また、怒りのパワーがHSPの繊細な感情に大きなダメージを与えてしまい、仕事がつらいと感じる原因にもなってしまうのです。
周囲の目が気になってしまうとき
職場の上司や同僚の目を、必要以上に気にしまうのもHSPの人の特徴です。
もし、上司や同僚がイライラしているのに気づいてしまった時は、瞬時に思考を巡らせます。「何か仕事でミスをしてしまったのかも」とか、「自分が話した内容で気に障ることがあったのかも」といったように、自分の発言や行動に非があるでのはと深く考え込んでしまいます。
周囲の目を気にしすぎるあまり、人間関係が上手くいかなくなってしまうことや、仕事がやりづらくなってしまうこともあるのです。
自分のペースで仕事ができないとき
HSPの気質の中には、深く物事を考えて行動するといった気質があります。
仕事においても、ミスが無いようじっくりと考えてから慎重に行動するため、時間がかかることが往々にしてあります。
スピード感をもって取り組まなければならない仕事やプロジェクトだと、人よりも時間がかかってしまうことがプレッシャーとなりストレスを感じてしまうでしょう。
さらに、周囲から急かされることで、過度のストレスに晒されることになってしまうのです。
ストレスを放置すると、仕事にどんな影響がある?
上述ではHSPが仕事中でどんな時につらさを感じるかについて紹介しました。次に、HSPの仕事のつらさを何もせず放置することによって、仕事にどんな影響を及ぼすかについて解説していきます。
ミスが多くなる
職場の環境や人間関係が良くないことで生じる不穏な空気に、繊細であるHSPの人は人一倍強く影響を受けてしまいます。
周囲の目や言動を気にしすぎるあまり、仕事に集中ができなくなって、ミスが多くなってしまうでしょう。
また、「自分のせいで周囲に迷惑をかけている。だからミスしてはいけない」とプレッシャーを感じることで負の連載に陥ってしまい、さらなるミスを引き起こす原因になってしまうのです。

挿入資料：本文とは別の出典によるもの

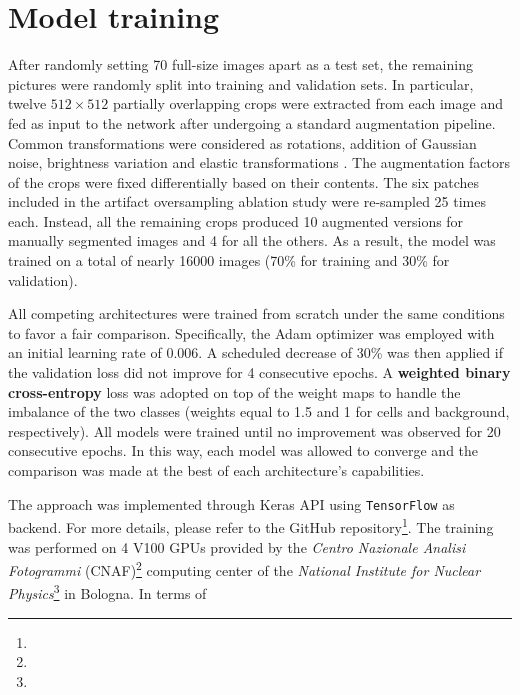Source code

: \section{Model training}
\label{sec:model_training}

After randomly setting 70 full-size images apart as a test set, the remaining pictures were randomly split into training and validation sets. 
In particular, twelve $512\times512$ partially overlapping crops were extracted from each image and fed as input to the network after undergoing a standard augmentation pipeline. Common transformations were considered as rotations, addition of Gaussian noise, brightness variation and elastic transformations \cite{elastic_tranformation}. 
The augmentation factors of the crops were fixed differentially based on their contents. 
The six patches included in the artifact oversampling ablation study were re-sampled 25 times each.
Instead, all the remaining crops produced 10 augmented versions for manually segmented images and 4 for all the others.
As a result, the model was trained on a total of nearly 16000 images (70\% for training and 30\% for validation).

All competing architectures were trained from scratch under the same conditions to favor a fair comparison.
Specifically, the Adam \cite{adam} optimizer was employed with an initial learning rate of 0.006. A scheduled decrease of 30\% was then applied if the validation loss did not improve for 4 consecutive epochs. 
A \textbf{weighted binary cross-entropy} loss was adopted on top of the weight maps to handle the imbalance of the two classes (weights equal to 1.5 and 1 for cells and background, respectively).
All models were trained until no improvement was observed for 20 consecutive epochs. In this way, each model was allowed to converge and the comparison was made at the best of each architecture's capabilities.

The approach was implemented through Keras API \cite{keras} using \texttt{TensorFlow} \cite{tensorflow} as backend. For more details, please refer to the GitHub repository\footnote{\github}.
The training was performed on 4 V100 GPUs provided by the \textit{Centro Nazionale Analisi Fotogrammi} (CNAF)\footnote{\cnaf} computing center of the \textit{National Institute for Nuclear Physics}\footnote{\infn} in Bologna.
In terms of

繊細な感情をもつHSPの人にとって、プレッシャーや緊張感はミスを多くすることにつながります。
仕事に対して消極的になる
高い共感性をもつHSPの人は、相手を責めることをほとんどしません。逆に、相手のことを自分よりも重んじる傾向があります。
その一方で、相手のことを自分よりも尊重するあまり、何かトラブルがあった際は、相手ではなく自分に非があるのではないかとネガティブな感情に陥りやすいといった性質があります。
自己肯定感が元々低いこともあり、自分を責めることでさらに自己肯定感が下がり、仕事に対して消極的になってしまうでしょう。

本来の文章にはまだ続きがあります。